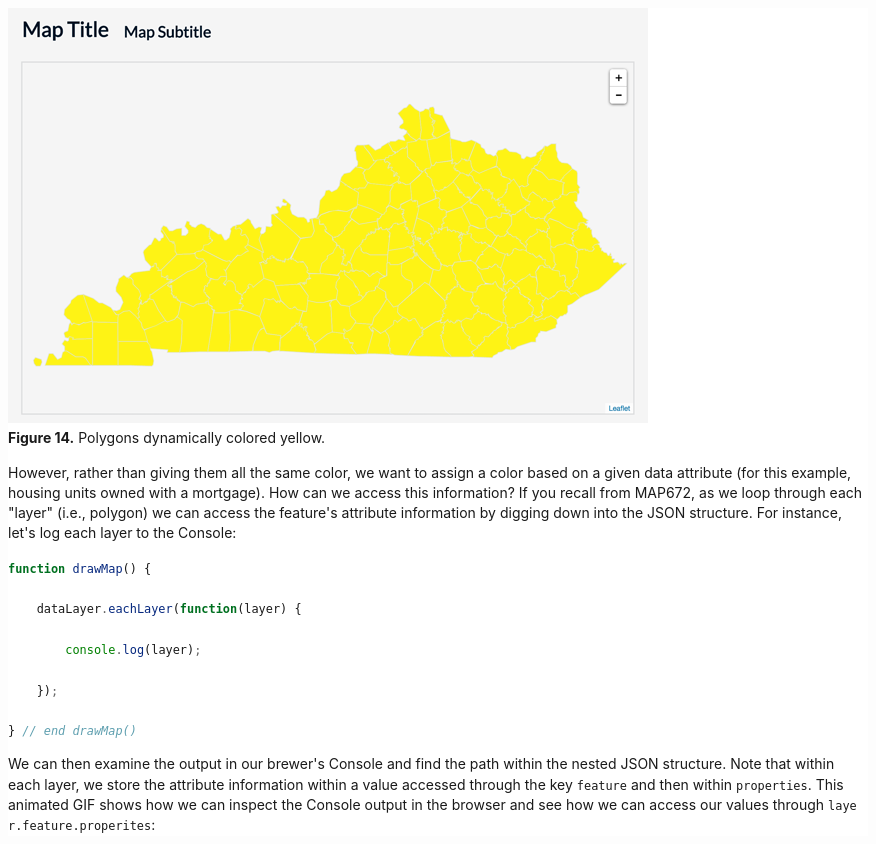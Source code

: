 ![Polygons dynamically colored yellow](lesson-01-graphics/eachLayer-yellow.png)  
**Figure 14.** Polygons dynamically colored yellow.

However, rather than giving them all the same color, we want to assign a color based on a given data attribute (for this example, housing units owned with a mortgage).  How can we access this information? If you recall from MAP672, as we loop through each "layer" (i.e., polygon) we can access the feature's attribute information by digging down into the JSON structure. For instance, let's log each layer to the Console:

```javascript
function drawMap() {

    dataLayer.eachLayer(function(layer) {

        console.log(layer);
        
    });

} // end drawMap()
```

We can then examine the output in our brewer's Console and find the path within the nested JSON structure. Note that within each layer, we store the attribute information within a value accessed through the key `feature` and then within `properties`. This animated GIF shows how we can inspect the Console output in the browser and see how we can access our values through `layer.feature.properites`:
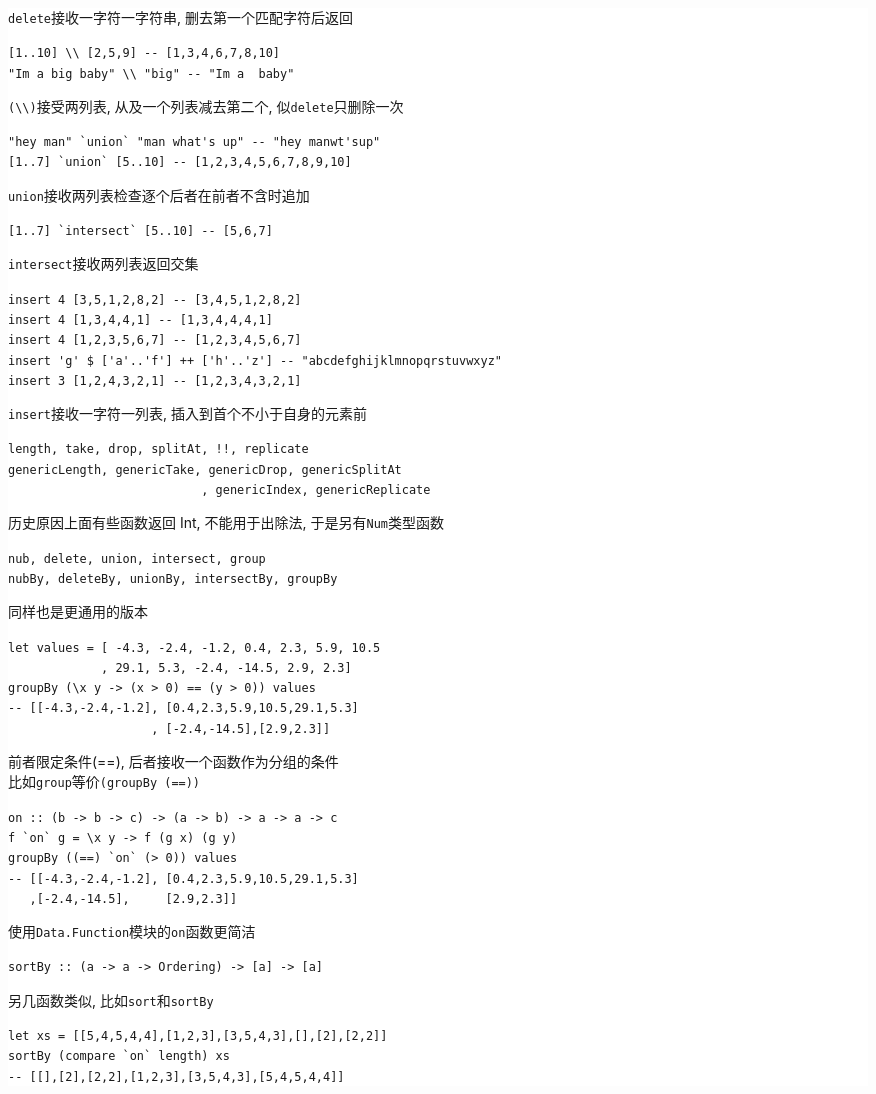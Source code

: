 `delete`接收一字符一字符串, 删去第一个匹配字符后返回  

    [1..10] \\ [2,5,9] -- [1,3,4,6,7,8,10]
    "Im a big baby" \\ "big" -- "Im a  baby"

`(\\)`接受两列表, 从及一个列表减去第二个, 似`delete`只删除一次  

    "hey man" `union` "man what's up" -- "hey manwt'sup"
    [1..7] `union` [5..10] -- [1,2,3,4,5,6,7,8,9,10]

`union`接收两列表检查逐个后者在前者不含时追加  

    [1..7] `intersect` [5..10] -- [5,6,7]

`intersect`接收两列表返回交集  

    insert 4 [3,5,1,2,8,2] -- [3,4,5,1,2,8,2]
    insert 4 [1,3,4,4,1] -- [1,3,4,4,4,1]
    insert 4 [1,2,3,5,6,7] -- [1,2,3,4,5,6,7]
    insert 'g' $ ['a'..'f'] ++ ['h'..'z'] -- "abcdefghijklmnopqrstuvwxyz"
    insert 3 [1,2,4,3,2,1] -- [1,2,3,4,3,2,1]

`insert`接收一字符一列表, 插入到首个不小于自身的元素前  

    length, take, drop, splitAt, !!, replicate
    genericLength, genericTake, genericDrop, genericSplitAt
                               , genericIndex, genericReplicate

历史原因上面有些函数返回 Int, 不能用于出除法, 于是另有`Num`类型函数  

    nub, delete, union, intersect, group
    nubBy, deleteBy, unionBy, intersectBy, groupBy

同样也是更通用的版本  

    let values = [ -4.3, -2.4, -1.2, 0.4, 2.3, 5.9, 10.5
                 , 29.1, 5.3, -2.4, -14.5, 2.9, 2.3]
    groupBy (\x y -> (x > 0) == (y > 0)) values
    -- [[-4.3,-2.4,-1.2], [0.4,2.3,5.9,10.5,29.1,5.3]
                        , [-2.4,-14.5],[2.9,2.3]]

前者限定条件(==), 后者接收一个函数作为分组的条件  
比如`group`等价`(groupBy (==))`  

    on :: (b -> b -> c) -> (a -> b) -> a -> a -> c
    f `on` g = \x y -> f (g x) (g y)
    groupBy ((==) `on` (> 0)) values
    -- [[-4.3,-2.4,-1.2], [0.4,2.3,5.9,10.5,29.1,5.3]
       ,[-2.4,-14.5],     [2.9,2.3]]

使用`Data.Function`模块的`on`函数更简洁  

    sortBy :: (a -> a -> Ordering) -> [a] -> [a]

另几函数类似, 比如`sort`和`sortBy`  

    let xs = [[5,4,5,4,4],[1,2,3],[3,5,4,3],[],[2],[2,2]]
    sortBy (compare `on` length) xs
    -- [[],[2],[2,2],[1,2,3],[3,5,4,3],[5,4,5,4,4]]
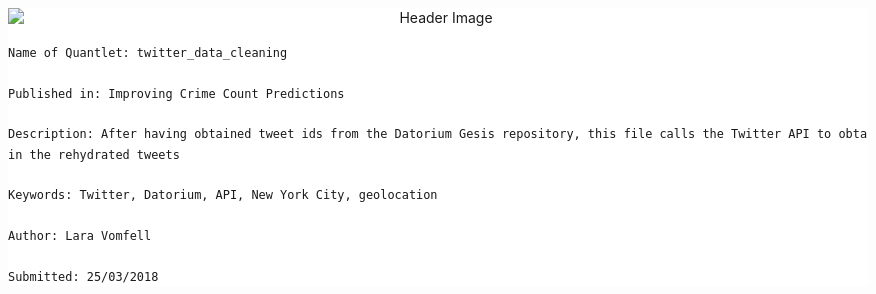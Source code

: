 <div style="margin: 0; padding: 0; text-align: center; border: none;">
<a href="https://quantlet.com" target="_blank" style="text-decoration: none; border: none;">
<img src="https://github.com/StefanGam/test-repo/blob/main/quantlet_design.png?raw=true" alt="Header Image" width="100%" style="margin: 0; padding: 0; display: block; border: none;" />
</a>
</div>

```
Name of Quantlet: twitter_data_cleaning

Published in: Improving Crime Count Predictions

Description: After having obtained tweet ids from the Datorium Gesis repository, this file calls the Twitter API to obtain the rehydrated tweets

Keywords: Twitter, Datorium, API, New York City, geolocation

Author: Lara Vomfell

Submitted: 25/03/2018

```
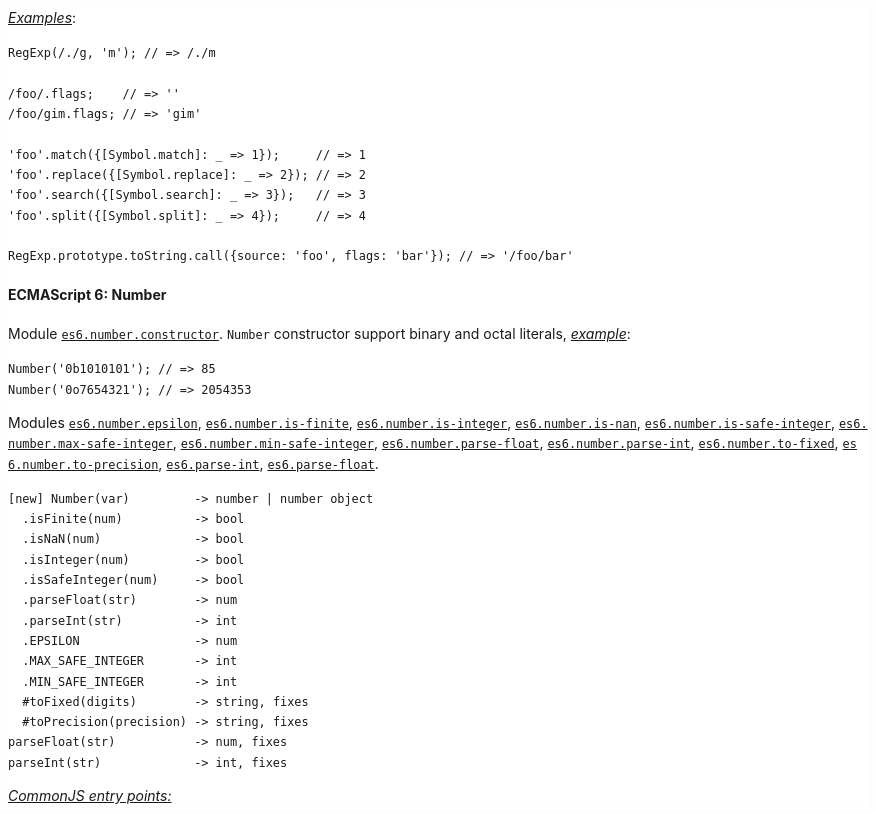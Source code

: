 [*Examples*](http://goo.gl/PiJxBD):

    RegExp(/./g, 'm'); // => /./m

    /foo/.flags;    // => ''
    /foo/gim.flags; // => 'gim'

    'foo'.match({[Symbol.match]: _ => 1});     // => 1
    'foo'.replace({[Symbol.replace]: _ => 2}); // => 2
    'foo'.search({[Symbol.search]: _ => 3});   // => 3
    'foo'.split({[Symbol.split]: _ => 4});     // => 4

    RegExp.prototype.toString.call({source: 'foo', flags: 'bar'}); // => '/foo/bar'

#### ECMAScript 6: Number

Module [`es6.number.constructor`](https://github.com/zloirock/core-js/blob/v2.5.7/modules/es6.number.constructor.js). `Number` constructor support binary and octal literals, [*example*](http://goo.gl/jRd6b3):

    Number('0b1010101'); // => 85
    Number('0o7654321'); // => 2054353

Modules [`es6.number.epsilon`](https://github.com/zloirock/core-js/blob/v2.5.7/modules/es6.number.epsilon.js), [`es6.number.is-finite`](https://github.com/zloirock/core-js/blob/v2.5.7/modules/es6.number.is-finite.js), [`es6.number.is-integer`](https://github.com/zloirock/core-js/blob/v2.5.7/modules/es6.number.is-integer.js), [`es6.number.is-nan`](https://github.com/zloirock/core-js/blob/v2.5.7/modules/es6.number.is-nan.js), [`es6.number.is-safe-integer`](https://github.com/zloirock/core-js/blob/v2.5.7/modules/es6.number.is-safe-integer.js), [`es6.number.max-safe-integer`](https://github.com/zloirock/core-js/blob/v2.5.7/modules/es6.number.max-safe-integer.js), [`es6.number.min-safe-integer`](https://github.com/zloirock/core-js/blob/v2.5.7/modules/es6.number.min-safe-integer.js), [`es6.number.parse-float`](https://github.com/zloirock/core-js/blob/v2.5.7/modules/es6.number.parse-float.js), [`es6.number.parse-int`](https://github.com/zloirock/core-js/blob/v2.5.7/modules/es6.number.parse-int.js), [`es6.number.to-fixed`](https://github.com/zloirock/core-js/blob/v2.5.7/modules/es6.number.to-fixed.js), [`es6.number.to-precision`](https://github.com/zloirock/core-js/blob/v2.5.7/modules/es6.number.to-precision.js), [`es6.parse-int`](https://github.com/zloirock/core-js/blob/v2.5.7/modules/es6.parse-int.js), [`es6.parse-float`](https://github.com/zloirock/core-js/blob/v2.5.7/modules/es6.parse-float.js).

    [new] Number(var)         -> number | number object
      .isFinite(num)          -> bool
      .isNaN(num)             -> bool
      .isInteger(num)         -> bool
      .isSafeInteger(num)     -> bool
      .parseFloat(str)        -> num
      .parseInt(str)          -> int
      .EPSILON                -> num
      .MAX_SAFE_INTEGER       -> int
      .MIN_SAFE_INTEGER       -> int
      #toFixed(digits)        -> string, fixes
      #toPrecision(precision) -> string, fixes
    parseFloat(str)           -> num, fixes
    parseInt(str)             -> int, fixes

[*CommonJS entry points:*](#commonjs)
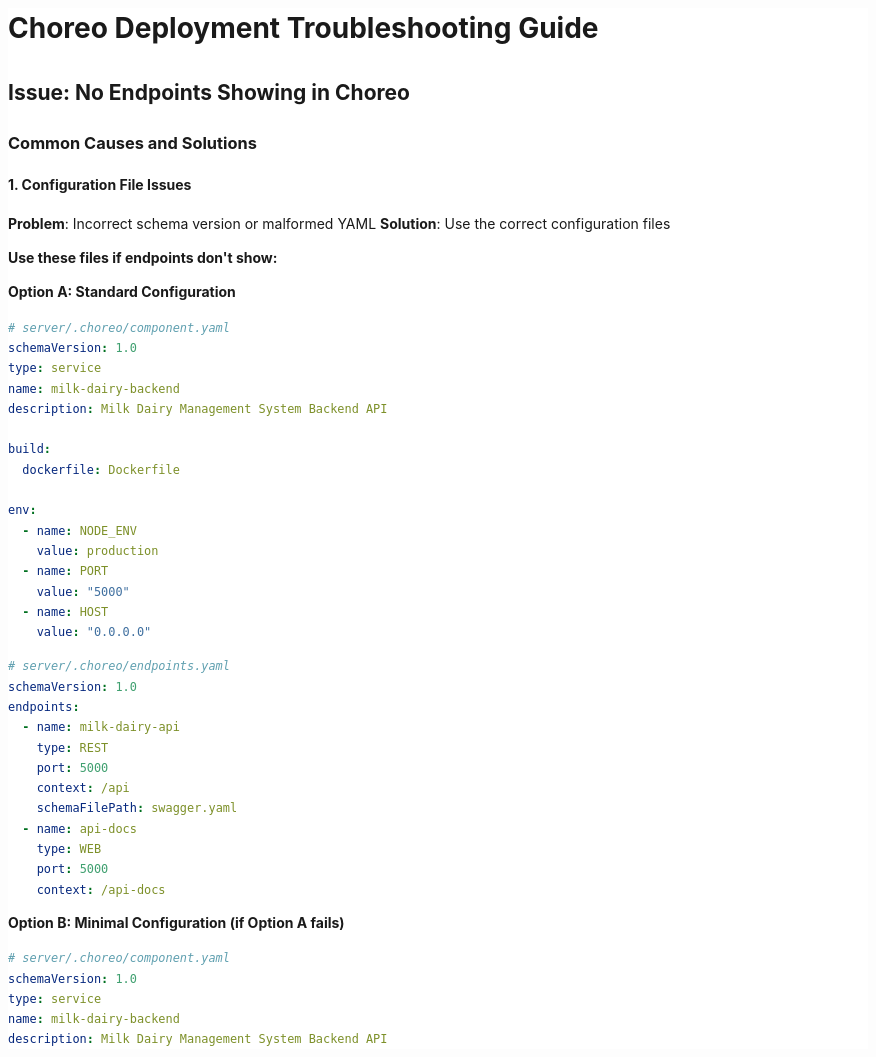 # Choreo Deployment Troubleshooting Guide

## Issue: No Endpoints Showing in Choreo

### **Common Causes and Solutions**

#### 1. **Configuration File Issues**

**Problem**: Incorrect schema version or malformed YAML
**Solution**: Use the correct configuration files

**Use these files if endpoints don't show:**

**Option A: Standard Configuration**
```yaml
# server/.choreo/component.yaml
schemaVersion: 1.0
type: service
name: milk-dairy-backend
description: Milk Dairy Management System Backend API

build:
  dockerfile: Dockerfile

env:
  - name: NODE_ENV
    value: production
  - name: PORT
    value: "5000"
  - name: HOST
    value: "0.0.0.0"
```

```yaml
# server/.choreo/endpoints.yaml
schemaVersion: 1.0
endpoints:
  - name: milk-dairy-api
    type: REST
    port: 5000
    context: /api
    schemaFilePath: swagger.yaml
  - name: api-docs
    type: WEB
    port: 5000
    context: /api-docs
```

**Option B: Minimal Configuration (if Option A fails)**
```yaml
# server/.choreo/component.yaml
schemaVersion: 1.0
type: service
name: milk-dairy-backend
description: Milk Dairy Management System Backend API
```

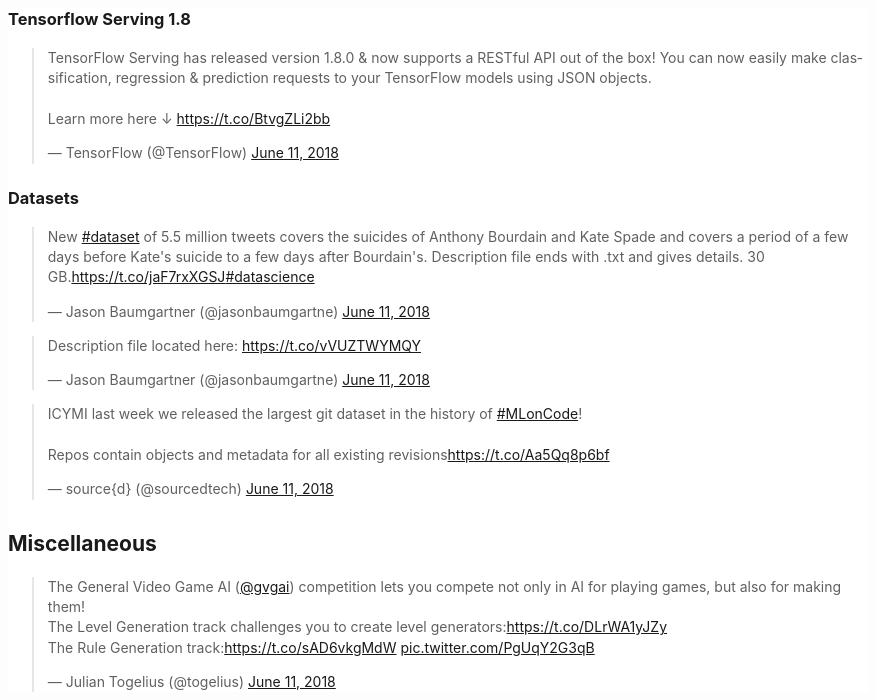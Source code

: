 ### Tensorflow Serving 1.8
<amp-twitter width="400" height="400"
             layout="responsive"
             data-tweetid="1006242158465208321">
    <blockquote placeholder><p lang="en" dir="ltr">TensorFlow Serving has released version 1.8.0 &amp; now supports a RESTful API out of the box! You can now easily make classification, regression &amp; prediction requests to your TensorFlow models using JSON objects.<br><br>Learn more here ↓ <a href="https://t.co/BtvgZLi2bb">https://t.co/BtvgZLi2bb</a></p>&mdash; TensorFlow (@TensorFlow) <a href="https://twitter.com/TensorFlow/status/1006242158465208321?ref_src=twsrc%5Etfw">June 11, 2018</a></blockquote>
</amp-twitter>

### Datasets
<amp-twitter width="400" height="400"
             layout="responsive"
             data-tweetid="1006299405048320000">
    <blockquote placeholder><p lang="en" dir="ltr">New <a href="https://twitter.com/hashtag/dataset?src=hash&amp;ref_src=twsrc%5Etfw">#dataset</a> of 5.5 million tweets covers the suicides of Anthony Bourdain and Kate Spade and covers a period of a few days before Kate&#39;s suicide to a few days after Bourdain&#39;s.  Description file ends with .txt and gives details.  30 GB.<a href="https://t.co/jaF7rxXGSJ">https://t.co/jaF7rxXGSJ</a><a href="https://twitter.com/hashtag/datascience?src=hash&amp;ref_src=twsrc%5Etfw">#datascience</a></p>&mdash; Jason Baumgartner (@jasonbaumgartne) <a href="https://twitter.com/jasonbaumgartne/status/1006299405048320000?ref_src=twsrc%5Etfw">June 11, 2018</a></blockquote>
</amp-twitter>

<amp-twitter width="400" height="400"
             layout="responsive"
             data-tweetid="1006299573327982592"
             data-conversation="none">
    <blockquote placeholder><p lang="en" dir="ltr">Description file located here:  <a href="https://t.co/vVUZTWYMQY">https://t.co/vVUZTWYMQY</a></p>&mdash; Jason Baumgartner (@jasonbaumgartne) <a href="https://twitter.com/jasonbaumgartne/status/1006299573327982592?ref_src=twsrc%5Etfw">June 11, 2018</a></blockquote>
</amp-twitter>

<amp-twitter width="400" height="400"
             layout="responsive"
             data-tweetid="1006191608545488896">
    <blockquote placeholder><p lang="en" dir="ltr">ICYMI last week we released the largest git dataset in the history of <a href="https://twitter.com/hashtag/MLonCode?src=hash&amp;ref_src=twsrc%5Etfw">#MLonCode</a>!<br><br>Repos contain objects and metadata for all existing revisions<a href="https://t.co/Aa5Qq8p6bf">https://t.co/Aa5Qq8p6bf</a></p>&mdash; source{d} (@sourcedtech) <a href="https://twitter.com/sourcedtech/status/1006191608545488896?ref_src=twsrc%5Etfw">June 11, 2018</a></blockquote>
</amp-twitter>


## Miscellaneous
<amp-twitter width="400" height="400"
             layout="responsive"
             data-tweetid="1006313035051520000">
    <blockquote placeholder><p lang="en" dir="ltr">The General Video Game AI (<a href="https://twitter.com/gvgai?ref_src=twsrc%5Etfw">@gvgai</a>) competition lets you compete not only in AI for playing games, but also for making them!<br>The Level Generation track challenges you to create level generators:<a href="https://t.co/DLrWA1yJZy">https://t.co/DLrWA1yJZy</a><br>The Rule Generation track:<a href="https://t.co/sAD6vkgMdW">https://t.co/sAD6vkgMdW</a> <a href="https://t.co/PgUqY2G3qB">pic.twitter.com/PgUqY2G3qB</a></p>&mdash; Julian Togelius (@togelius) <a href="https://twitter.com/togelius/status/1006313035051520000?ref_src=twsrc%5Etfw">June 11, 2018</a></blockquote>
</amp-twitter>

■ Activity ■
For the string "Symbol", search the preceding data and copy every line that includes it.

■ Response area ■
    'foo'.match({[Symbol.match]: _ => 1});     // => 1
    'foo'.replace({[Symbol.replace]: _ => 2}); // => 2
    'foo'.search({[Symbol.search]: _ => 3});   // => 3
    'foo'.split({[Symbol.split]: _ => 4});     // => 4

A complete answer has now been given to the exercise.